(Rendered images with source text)

>>>

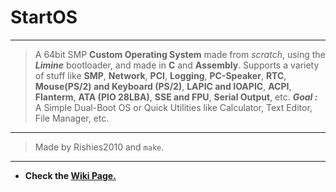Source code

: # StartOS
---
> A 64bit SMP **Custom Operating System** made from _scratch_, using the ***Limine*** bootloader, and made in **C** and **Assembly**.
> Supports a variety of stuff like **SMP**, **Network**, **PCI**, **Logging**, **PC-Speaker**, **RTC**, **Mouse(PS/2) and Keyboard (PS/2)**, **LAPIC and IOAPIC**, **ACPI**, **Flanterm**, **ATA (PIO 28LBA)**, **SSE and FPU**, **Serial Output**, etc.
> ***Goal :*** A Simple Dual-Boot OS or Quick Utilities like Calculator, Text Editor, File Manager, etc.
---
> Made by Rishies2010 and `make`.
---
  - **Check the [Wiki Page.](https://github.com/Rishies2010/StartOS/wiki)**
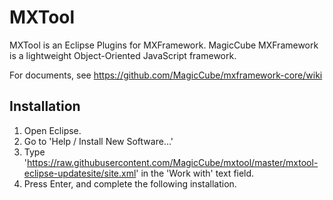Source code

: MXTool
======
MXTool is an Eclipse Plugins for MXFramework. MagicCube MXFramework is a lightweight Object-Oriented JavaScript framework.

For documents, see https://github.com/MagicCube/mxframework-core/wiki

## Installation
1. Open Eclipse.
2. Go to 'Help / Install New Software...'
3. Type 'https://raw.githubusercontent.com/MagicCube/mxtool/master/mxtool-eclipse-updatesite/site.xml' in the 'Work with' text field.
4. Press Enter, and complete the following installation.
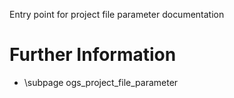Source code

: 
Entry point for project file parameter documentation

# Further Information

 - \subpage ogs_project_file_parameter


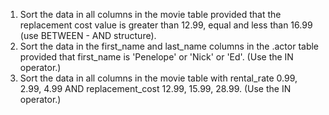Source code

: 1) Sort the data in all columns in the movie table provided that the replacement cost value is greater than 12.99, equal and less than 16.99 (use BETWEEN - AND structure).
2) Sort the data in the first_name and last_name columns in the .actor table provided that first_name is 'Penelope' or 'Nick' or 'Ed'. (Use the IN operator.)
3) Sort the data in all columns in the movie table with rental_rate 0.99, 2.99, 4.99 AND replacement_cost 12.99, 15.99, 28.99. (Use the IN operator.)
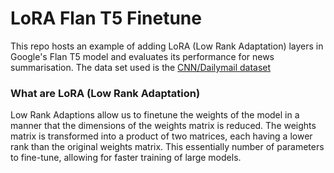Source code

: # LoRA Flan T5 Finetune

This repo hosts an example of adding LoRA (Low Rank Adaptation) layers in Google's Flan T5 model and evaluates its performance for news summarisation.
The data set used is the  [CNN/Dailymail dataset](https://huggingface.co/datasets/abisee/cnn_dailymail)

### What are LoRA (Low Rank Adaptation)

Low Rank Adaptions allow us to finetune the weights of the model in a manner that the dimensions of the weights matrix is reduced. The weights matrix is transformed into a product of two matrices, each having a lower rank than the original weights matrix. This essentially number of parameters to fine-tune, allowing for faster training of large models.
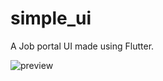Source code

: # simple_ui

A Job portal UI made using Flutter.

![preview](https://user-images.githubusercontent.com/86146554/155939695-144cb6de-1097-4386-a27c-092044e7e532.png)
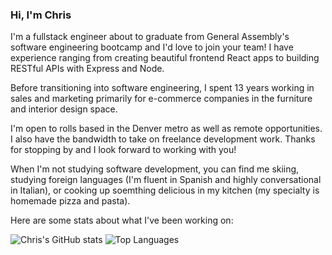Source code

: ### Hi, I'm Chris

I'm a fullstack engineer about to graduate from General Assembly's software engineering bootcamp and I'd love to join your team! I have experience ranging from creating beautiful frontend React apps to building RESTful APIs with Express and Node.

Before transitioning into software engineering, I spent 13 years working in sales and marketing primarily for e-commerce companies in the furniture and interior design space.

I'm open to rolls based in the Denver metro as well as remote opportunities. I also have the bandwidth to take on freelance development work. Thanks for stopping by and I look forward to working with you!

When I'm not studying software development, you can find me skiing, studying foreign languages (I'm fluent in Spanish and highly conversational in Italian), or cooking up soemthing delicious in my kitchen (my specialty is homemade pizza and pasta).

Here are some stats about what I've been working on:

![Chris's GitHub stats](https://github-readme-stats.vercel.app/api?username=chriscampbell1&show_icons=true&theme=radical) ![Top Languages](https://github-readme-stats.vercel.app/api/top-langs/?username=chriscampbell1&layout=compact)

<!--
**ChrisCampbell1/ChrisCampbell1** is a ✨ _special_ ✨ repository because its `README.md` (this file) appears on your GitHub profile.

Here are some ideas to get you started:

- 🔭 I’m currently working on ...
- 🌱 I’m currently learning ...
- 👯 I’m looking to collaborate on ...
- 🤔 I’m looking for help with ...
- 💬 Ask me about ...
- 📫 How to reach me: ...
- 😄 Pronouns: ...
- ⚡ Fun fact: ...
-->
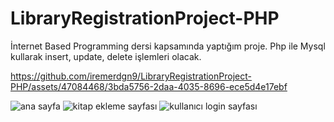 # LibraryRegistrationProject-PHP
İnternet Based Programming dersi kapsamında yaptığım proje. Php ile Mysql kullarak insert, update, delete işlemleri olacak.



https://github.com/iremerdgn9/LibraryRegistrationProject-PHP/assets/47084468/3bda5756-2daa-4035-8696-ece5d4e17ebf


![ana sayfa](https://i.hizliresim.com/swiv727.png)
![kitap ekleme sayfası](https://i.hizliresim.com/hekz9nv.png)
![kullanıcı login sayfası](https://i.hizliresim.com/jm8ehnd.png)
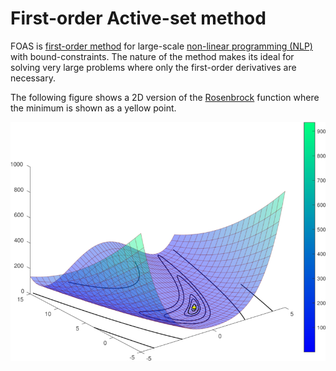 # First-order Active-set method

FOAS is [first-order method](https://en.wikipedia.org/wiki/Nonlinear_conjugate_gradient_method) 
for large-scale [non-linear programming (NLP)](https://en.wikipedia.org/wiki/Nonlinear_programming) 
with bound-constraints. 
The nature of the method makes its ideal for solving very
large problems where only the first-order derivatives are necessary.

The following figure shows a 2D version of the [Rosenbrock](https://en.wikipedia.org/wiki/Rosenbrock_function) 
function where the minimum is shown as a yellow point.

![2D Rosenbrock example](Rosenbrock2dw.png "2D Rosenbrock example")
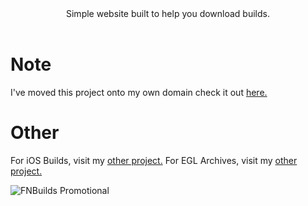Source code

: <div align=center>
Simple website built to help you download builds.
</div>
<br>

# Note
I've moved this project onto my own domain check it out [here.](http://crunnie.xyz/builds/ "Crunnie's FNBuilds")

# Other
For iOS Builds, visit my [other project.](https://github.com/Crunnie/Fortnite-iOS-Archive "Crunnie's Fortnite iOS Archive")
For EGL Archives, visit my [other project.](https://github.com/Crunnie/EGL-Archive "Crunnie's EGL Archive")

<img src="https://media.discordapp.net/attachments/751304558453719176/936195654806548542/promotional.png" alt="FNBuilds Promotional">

<<<

## Assignment
Write out the records above exactly. Pictures do not belong in the copy.

## Answer for the task
Source code

: # StartOS
---
> A 64bit SMP **Custom Operating System** made from _scratch_, using the ***Limine*** bootloader, and made in **C** and **Assembly**.
> Supports a variety of stuff like **SMP**, **Network**, **PCI**, **Logging**, **PC-Speaker**, **RTC**, **Mouse(PS/2) and Keyboard (PS/2)**, **LAPIC and IOAPIC**, **ACPI**, **Flanterm**, **ATA (PIO 28LBA)**, **SSE and FPU**, **Serial Output**, etc.
> ***Goal :*** A Simple Dual-Boot OS or Quick Utilities like Calculator, Text Editor, File Manager, etc.
---
> Made by Rishies2010 and `make`.
---
  - **Check the [Wiki Page.](https://github.com/Rishies2010/StartOS/wiki)**
Source code

: MXTool
======
MXTool is an Eclipse Plugins for MXFramework. MagicCube MXFramework is a lightweight Object-Oriented JavaScript framework.

For documents, see https://github.com/MagicCube/mxframework-core/wiki

## Installation
1. Open Eclipse.
2. Go to 'Help / Install New Software...'
3. Type 'https://raw.githubusercontent.com/MagicCube/mxtool/master/mxtool-eclipse-updatesite/site.xml' in the 'Work with' text field.
4. Press Enter, and complete the following installation.
Source code

: 
Entry point for project file parameter documentation

# Further Information

 - \subpage ogs_project_file_parameter


Source code

: 1) Sort the data in all columns in the movie table provided that the replacement cost value is greater than 12.99, equal and less than 16.99 (use BETWEEN - AND structure).
2) Sort the data in the first_name and last_name columns in the .actor table provided that first_name is 'Penelope' or 'Nick' or 'Ed'. (Use the IN operator.)
3) Sort the data in all columns in the movie table with rental_rate 0.99, 2.99, 4.99 AND replacement_cost 12.99, 15.99, 28.99. (Use the IN operator.)
Source code

: # LoRA Flan T5 Finetune

This repo hosts an example of adding LoRA (Low Rank Adaptation) layers in Google's Flan T5 model and evaluates its performance for news summarisation.
The data set used is the  [CNN/Dailymail dataset](https://huggingface.co/datasets/abisee/cnn_dailymail)

### What are LoRA (Low Rank Adaptation)

Low Rank Adaptions allow us to finetune the weights of the model in a manner that the dimensions of the weights matrix is reduced. The weights matrix is transformed into a product of two matrices, each having a lower rank than the original weights matrix. This essentially number of parameters to fine-tune, allowing for faster training of large models.
Source code

: # simple_ui

A Job portal UI made using Flutter.

![preview](https://user-images.githubusercontent.com/86146554/155939695-144cb6de-1097-4386-a27c-092044e7e532.png)
Source code

: ### Hi, I'm Chris

I'm a fullstack engineer about to graduate from General Assembly's software engineering bootcamp and I'd love to join your team! I have experience ranging from creating beautiful frontend React apps to building RESTful APIs with Express and Node.

Before transitioning into software engineering, I spent 13 years working in sales and marketing primarily for e-commerce companies in the furniture and interior design space.

I'm open to rolls based in the Denver metro as well as remote opportunities. I also have the bandwidth to take on freelance development work. Thanks for stopping by and I look forward to working with you!

When I'm not studying software development, you can find me skiing, studying foreign languages (I'm fluent in Spanish and highly conversational in Italian), or cooking up soemthing delicious in my kitchen (my specialty is homemade pizza and pasta).

Here are some stats about what I've been working on:

![Chris's GitHub stats](https://github-readme-stats.vercel.app/api?username=chriscampbell1&show_icons=true&theme=radical) ![Top Languages](https://github-readme-stats.vercel.app/api/top-langs/?username=chriscampbell1&layout=compact)

<!--
**ChrisCampbell1/ChrisCampbell1** is a ✨ _special_ ✨ repository because its `README.md` (this file) appears on your GitHub profile.

Here are some ideas to get you started:

- 🔭 I’m currently working on ...
- 🌱 I’m currently learning ...
- 👯 I’m looking to collaborate on ...
- 🤔 I’m looking for help with ...
- 💬 Ask me about ...
- 📫 How to reach me: ...
- 😄 Pronouns: ...
- ⚡ Fun fact: ...
-->
 # LibraryRegistrationProject-PHP
İnternet Based Programming dersi kapsamında yaptığım proje. Php ile Mysql kullarak insert, update, delete işlemleri olacak.



https://github.com/iremerdgn9/LibraryRegistrationProject-PHP/assets/47084468/3bda5756-2daa-4035-8696-ece5d4e17ebf


![ana sayfa](https://i.hizliresim.com/swiv727.png)
![kitap ekleme sayfası](https://i.hizliresim.com/hekz9nv.png)
![kullanıcı login sayfası](https://i.hizliresim.com/jm8ehnd.png)
 # First-order Active-set method

FOAS is [first-order method](https://en.wikipedia.org/wiki/Nonlinear_conjugate_gradient_method) 
for large-scale [non-linear programming (NLP)](https://en.wikipedia.org/wiki/Nonlinear_programming) 
with bound-constraints. 
The nature of the method makes its ideal for solving very
large problems where only the first-order derivatives are necessary.

The following figure shows a 2D version of the [Rosenbrock](https://en.wikipedia.org/wiki/Rosenbrock_function) 
function where the minimum is shown as a yellow point.

![2D Rosenbrock example](Rosenbrock2dw.png "2D Rosenbrock example")
Source code

: <div align=center>
Simple website built to help you download builds.
</div>
<br>

# Note
I've moved this project onto my own domain check it out [here.](http://crunnie.xyz/builds/ "Crunnie's FNBuilds")

# Other
For iOS Builds, visit my [other project.](https://github.com/Crunnie/Fortnite-iOS-Archive "Crunnie's Fortnite iOS Archive")
For EGL Archives, visit my [other project.](https://github.com/Crunnie/EGL-Archive "Crunnie's EGL Archive")

<img src="https://media.discordapp.net/attachments/751304558453719176/936195654806548542/promotional.png" alt="FNBuilds Promotional">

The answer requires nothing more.